■ Task to complete: Some entries follow. Reproduce exactly the lines starting at the one with "- ✅ **Post-Workout" and stopping after the one with "- ✅ Total workout time tracking".

============================================================

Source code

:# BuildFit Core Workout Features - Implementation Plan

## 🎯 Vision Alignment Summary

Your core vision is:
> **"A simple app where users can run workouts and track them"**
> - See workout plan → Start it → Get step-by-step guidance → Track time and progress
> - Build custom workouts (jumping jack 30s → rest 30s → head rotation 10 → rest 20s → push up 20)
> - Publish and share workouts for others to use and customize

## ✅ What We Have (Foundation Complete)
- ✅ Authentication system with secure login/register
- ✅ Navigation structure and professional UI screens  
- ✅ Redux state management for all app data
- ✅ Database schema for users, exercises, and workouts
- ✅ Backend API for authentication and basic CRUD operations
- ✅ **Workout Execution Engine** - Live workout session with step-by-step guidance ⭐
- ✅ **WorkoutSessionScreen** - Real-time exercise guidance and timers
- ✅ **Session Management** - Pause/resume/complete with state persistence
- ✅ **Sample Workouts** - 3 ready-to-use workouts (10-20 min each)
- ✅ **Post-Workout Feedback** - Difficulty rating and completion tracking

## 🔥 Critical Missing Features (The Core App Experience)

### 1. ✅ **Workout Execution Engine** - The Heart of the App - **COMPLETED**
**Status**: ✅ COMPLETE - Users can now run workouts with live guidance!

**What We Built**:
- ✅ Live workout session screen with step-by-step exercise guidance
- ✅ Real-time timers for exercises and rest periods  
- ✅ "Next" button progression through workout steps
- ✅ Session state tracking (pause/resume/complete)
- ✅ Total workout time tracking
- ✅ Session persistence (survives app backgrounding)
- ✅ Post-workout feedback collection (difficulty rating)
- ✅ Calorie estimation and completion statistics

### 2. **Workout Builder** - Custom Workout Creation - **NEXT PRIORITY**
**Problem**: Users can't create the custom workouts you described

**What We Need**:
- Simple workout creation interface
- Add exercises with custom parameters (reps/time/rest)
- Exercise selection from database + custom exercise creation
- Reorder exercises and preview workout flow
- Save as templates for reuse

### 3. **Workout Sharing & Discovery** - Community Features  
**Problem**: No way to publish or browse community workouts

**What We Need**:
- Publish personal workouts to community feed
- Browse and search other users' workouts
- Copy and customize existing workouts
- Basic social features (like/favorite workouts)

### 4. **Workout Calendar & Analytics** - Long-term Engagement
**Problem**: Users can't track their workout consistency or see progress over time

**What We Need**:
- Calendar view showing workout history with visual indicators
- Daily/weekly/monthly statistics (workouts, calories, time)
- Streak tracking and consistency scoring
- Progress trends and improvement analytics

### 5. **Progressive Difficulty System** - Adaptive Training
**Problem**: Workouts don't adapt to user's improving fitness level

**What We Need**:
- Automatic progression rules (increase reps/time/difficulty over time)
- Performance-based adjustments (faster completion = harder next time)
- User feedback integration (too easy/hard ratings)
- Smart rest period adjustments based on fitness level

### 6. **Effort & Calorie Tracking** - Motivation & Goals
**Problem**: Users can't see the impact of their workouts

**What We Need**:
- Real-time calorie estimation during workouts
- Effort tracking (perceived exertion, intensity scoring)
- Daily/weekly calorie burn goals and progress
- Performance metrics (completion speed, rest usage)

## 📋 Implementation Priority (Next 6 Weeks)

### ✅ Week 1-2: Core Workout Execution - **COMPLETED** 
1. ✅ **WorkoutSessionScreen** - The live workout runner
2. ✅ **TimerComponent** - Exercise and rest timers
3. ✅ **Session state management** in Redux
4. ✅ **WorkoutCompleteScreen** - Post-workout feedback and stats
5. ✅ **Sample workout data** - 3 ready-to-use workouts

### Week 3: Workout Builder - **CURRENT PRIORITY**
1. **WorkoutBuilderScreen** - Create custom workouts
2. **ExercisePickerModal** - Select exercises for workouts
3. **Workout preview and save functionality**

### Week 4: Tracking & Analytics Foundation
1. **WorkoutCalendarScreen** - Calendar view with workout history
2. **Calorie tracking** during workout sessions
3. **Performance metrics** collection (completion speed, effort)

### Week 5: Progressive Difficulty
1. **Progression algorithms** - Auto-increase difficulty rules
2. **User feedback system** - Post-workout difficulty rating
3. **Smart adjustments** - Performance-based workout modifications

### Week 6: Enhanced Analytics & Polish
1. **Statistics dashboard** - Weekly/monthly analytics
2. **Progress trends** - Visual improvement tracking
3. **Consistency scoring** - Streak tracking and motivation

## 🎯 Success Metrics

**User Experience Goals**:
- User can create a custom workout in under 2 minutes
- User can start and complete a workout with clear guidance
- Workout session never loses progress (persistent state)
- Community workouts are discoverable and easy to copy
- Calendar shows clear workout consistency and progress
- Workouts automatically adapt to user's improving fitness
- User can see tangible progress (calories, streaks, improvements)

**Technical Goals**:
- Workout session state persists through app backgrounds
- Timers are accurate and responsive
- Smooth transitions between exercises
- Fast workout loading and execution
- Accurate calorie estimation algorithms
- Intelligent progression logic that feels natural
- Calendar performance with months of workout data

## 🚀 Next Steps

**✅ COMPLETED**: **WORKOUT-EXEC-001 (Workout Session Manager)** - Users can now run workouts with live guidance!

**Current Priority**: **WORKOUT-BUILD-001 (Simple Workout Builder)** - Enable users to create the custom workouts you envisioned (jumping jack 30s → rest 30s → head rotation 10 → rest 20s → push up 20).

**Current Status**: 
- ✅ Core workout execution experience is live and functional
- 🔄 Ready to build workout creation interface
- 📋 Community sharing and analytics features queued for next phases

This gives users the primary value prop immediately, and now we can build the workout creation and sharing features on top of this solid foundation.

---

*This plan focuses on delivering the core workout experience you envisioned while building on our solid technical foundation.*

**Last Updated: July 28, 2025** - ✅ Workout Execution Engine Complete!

============================================================

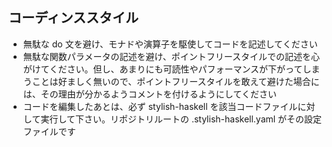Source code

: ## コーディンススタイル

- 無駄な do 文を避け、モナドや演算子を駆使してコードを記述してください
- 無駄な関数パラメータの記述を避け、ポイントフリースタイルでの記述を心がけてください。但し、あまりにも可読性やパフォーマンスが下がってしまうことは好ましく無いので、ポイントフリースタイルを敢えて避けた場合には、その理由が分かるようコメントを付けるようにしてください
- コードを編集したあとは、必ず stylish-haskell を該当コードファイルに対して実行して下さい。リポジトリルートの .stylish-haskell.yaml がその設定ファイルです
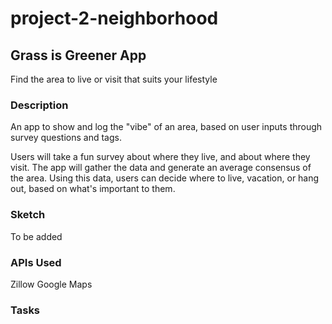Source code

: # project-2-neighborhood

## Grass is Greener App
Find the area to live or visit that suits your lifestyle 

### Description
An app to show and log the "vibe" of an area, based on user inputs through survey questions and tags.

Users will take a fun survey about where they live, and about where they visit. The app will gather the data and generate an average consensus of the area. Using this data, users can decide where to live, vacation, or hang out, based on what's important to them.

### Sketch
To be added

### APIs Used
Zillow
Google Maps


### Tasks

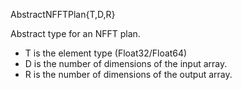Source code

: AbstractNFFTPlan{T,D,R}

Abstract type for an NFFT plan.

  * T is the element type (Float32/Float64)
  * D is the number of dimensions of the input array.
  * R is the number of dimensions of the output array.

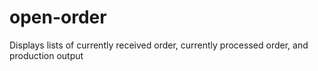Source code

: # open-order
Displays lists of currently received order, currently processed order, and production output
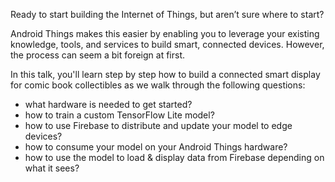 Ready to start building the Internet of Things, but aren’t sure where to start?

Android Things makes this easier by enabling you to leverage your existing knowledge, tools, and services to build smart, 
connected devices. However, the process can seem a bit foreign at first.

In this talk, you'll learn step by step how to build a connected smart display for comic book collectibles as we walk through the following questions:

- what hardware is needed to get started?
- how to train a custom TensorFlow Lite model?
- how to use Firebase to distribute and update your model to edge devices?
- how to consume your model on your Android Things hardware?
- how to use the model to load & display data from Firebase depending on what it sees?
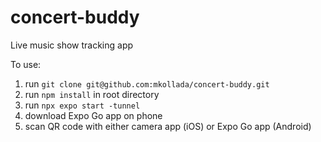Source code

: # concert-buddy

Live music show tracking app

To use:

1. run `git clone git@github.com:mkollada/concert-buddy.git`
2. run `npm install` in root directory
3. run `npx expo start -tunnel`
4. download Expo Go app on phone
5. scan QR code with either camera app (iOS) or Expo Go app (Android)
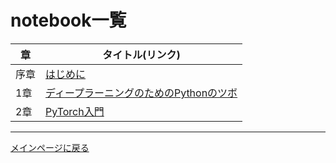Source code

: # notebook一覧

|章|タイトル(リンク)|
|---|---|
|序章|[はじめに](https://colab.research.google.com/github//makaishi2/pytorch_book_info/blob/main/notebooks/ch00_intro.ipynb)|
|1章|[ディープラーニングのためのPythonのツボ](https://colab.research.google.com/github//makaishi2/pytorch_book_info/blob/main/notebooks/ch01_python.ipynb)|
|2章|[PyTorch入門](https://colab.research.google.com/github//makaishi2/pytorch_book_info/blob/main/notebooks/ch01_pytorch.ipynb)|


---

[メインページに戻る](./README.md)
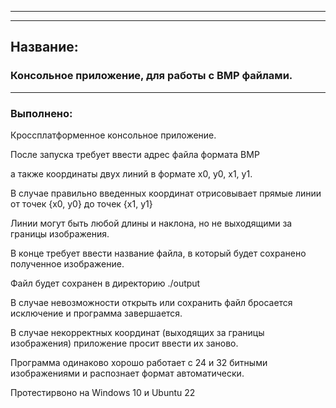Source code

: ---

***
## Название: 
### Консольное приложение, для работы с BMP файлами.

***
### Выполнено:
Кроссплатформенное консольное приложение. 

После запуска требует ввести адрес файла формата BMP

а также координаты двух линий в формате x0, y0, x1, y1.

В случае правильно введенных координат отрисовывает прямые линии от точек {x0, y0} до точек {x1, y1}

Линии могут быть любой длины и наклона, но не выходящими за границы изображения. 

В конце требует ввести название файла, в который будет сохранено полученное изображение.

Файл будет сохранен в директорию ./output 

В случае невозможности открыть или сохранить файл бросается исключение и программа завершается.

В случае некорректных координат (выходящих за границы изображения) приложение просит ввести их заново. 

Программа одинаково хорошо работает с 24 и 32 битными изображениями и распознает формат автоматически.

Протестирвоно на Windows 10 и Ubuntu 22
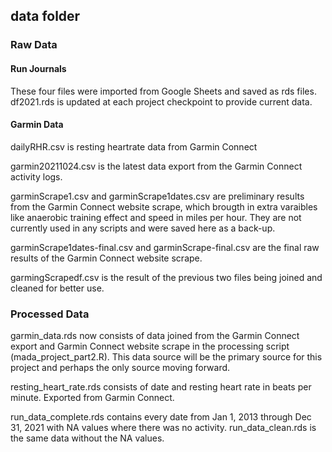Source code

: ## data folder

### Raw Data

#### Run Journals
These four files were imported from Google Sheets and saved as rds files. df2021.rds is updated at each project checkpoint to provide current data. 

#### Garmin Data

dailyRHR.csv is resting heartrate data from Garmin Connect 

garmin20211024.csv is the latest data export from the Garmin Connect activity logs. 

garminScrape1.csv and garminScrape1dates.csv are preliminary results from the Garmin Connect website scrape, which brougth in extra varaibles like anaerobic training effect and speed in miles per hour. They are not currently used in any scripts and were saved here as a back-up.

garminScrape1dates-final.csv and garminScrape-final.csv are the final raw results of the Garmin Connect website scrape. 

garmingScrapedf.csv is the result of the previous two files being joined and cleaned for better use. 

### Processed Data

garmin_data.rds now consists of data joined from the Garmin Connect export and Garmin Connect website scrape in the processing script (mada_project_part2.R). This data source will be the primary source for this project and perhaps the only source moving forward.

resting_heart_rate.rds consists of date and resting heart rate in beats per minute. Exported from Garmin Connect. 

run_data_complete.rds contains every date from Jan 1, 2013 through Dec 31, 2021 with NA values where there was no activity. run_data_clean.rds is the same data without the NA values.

============================================================

■ Response to this task:
- ✅ **Post-Workout Feedback** - Difficulty rating and completion tracking

## 🔥 Critical Missing Features (The Core App Experience)

### 1. ✅ **Workout Execution Engine** - The Heart of the App - **COMPLETED**
**Status**: ✅ COMPLETE - Users can now run workouts with live guidance!

**What We Built**:
- ✅ Live workout session screen with step-by-step exercise guidance
- ✅ Real-time timers for exercises and rest periods  
- ✅ "Next" button progression through workout steps
- ✅ Session state tracking (pause/resume/complete)
- ✅ Total workout time tracking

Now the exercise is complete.